TRIM16 translocates to the nucleus and decreases E2F1 levels in BE(2)-C cells. (a) The nuclear protein extract from BE(2)-C cells transfected with TRIM16 plasmids was incubated with either a mouse IgG (right lane) or an anti-Myc antibody (middle lane). The purified IP complex was analysed by western blot using antibodies for TRIM16 and E2F1 proteins. (b, c) Immunoblotting analysis of expression of TRIM16 and E2F1 in BE(2)-C cells. Cytoplasmic (CP) and nuclear (NP) proteins of cells treated with 10 μ all-trans-retinoic acid (aRA) for 24 and 48 h (Figure 6b) or transfected with TRIM16 plasmid DNA for 24 and 48 h (Figure 6c) were analysed by immunoblotting using anti-TRIM16 and anti-E2F1 antibodies. Anti-actin antibody is used as loading control, anti-histone H3 is used as control for nuclear protein and anti-GAPDH antibody is used as cytoplasmic protein control. (d, e) BE(2)-C cells were transfected with control siRNA or siRNA specifically targeting E2F1 for 72 h, followed by real-time PCR and 5-bromo-2-deoxyuridine (BrdU) cell proliferation assay. A statistically significant difference (***P<0.001) compared with control siRNA. (f) BE(2) cells were transfected with different plasmid DNA for 72 h, followed by incubation with BrdU for the last 6 h.
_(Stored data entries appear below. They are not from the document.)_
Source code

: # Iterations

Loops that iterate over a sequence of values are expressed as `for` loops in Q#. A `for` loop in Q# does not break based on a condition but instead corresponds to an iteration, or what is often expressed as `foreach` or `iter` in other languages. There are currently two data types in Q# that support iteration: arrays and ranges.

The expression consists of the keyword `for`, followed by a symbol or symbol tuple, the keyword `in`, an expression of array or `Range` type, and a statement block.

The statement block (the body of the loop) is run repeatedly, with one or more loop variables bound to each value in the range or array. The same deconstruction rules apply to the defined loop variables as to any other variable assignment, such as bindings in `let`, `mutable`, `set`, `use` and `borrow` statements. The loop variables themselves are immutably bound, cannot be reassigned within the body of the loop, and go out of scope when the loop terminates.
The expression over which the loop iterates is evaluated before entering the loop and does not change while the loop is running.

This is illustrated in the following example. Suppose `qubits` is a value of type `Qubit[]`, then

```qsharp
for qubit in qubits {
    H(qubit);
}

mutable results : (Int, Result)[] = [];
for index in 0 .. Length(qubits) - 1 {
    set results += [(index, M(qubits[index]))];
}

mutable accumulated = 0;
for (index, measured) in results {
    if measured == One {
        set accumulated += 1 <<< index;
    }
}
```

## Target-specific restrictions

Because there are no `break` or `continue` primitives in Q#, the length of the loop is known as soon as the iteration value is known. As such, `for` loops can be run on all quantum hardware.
BrdU incorporation was measured as OD units of absorbance.

Figure 7

Identification of the interaction domains of TRIM16 and E2F1. (a) Interaction of individual TRIM16 domains with E2F1: Flag-tagged E2F1 and individual domains of TRIM16 were coexpressed in BE(2)-C cells. Flag- and GFP-tagged immunoprecipitates (IPs) were analysed for the presence of Flag- and GFP-tagged constructs (co-IPs) by western blots. Transfection of E2F1 together with the empty vector was used as a control. Non-specific bands are labelled by asterisks. (b) TRIM16 downregulates the protein E2F1 level by reducing the protein's half-life: BE(2)-C cells were transfected either with E2F1 or TRIM16, as well as E2F1 and TRIM16 mutants where indicated. After 16 h the transfected cells were trypsinized, pooled and then replated. After 24 h, cycloheximide was added at a final concentration of 25 μg/ml to the media. At the specified time points the cells were harvested and the protein extracted for analysis by western blots. The western blots were probed with polyclonal rabbit anti-E2F1 or anti-actin antibodies. Actin was used a protein loading control.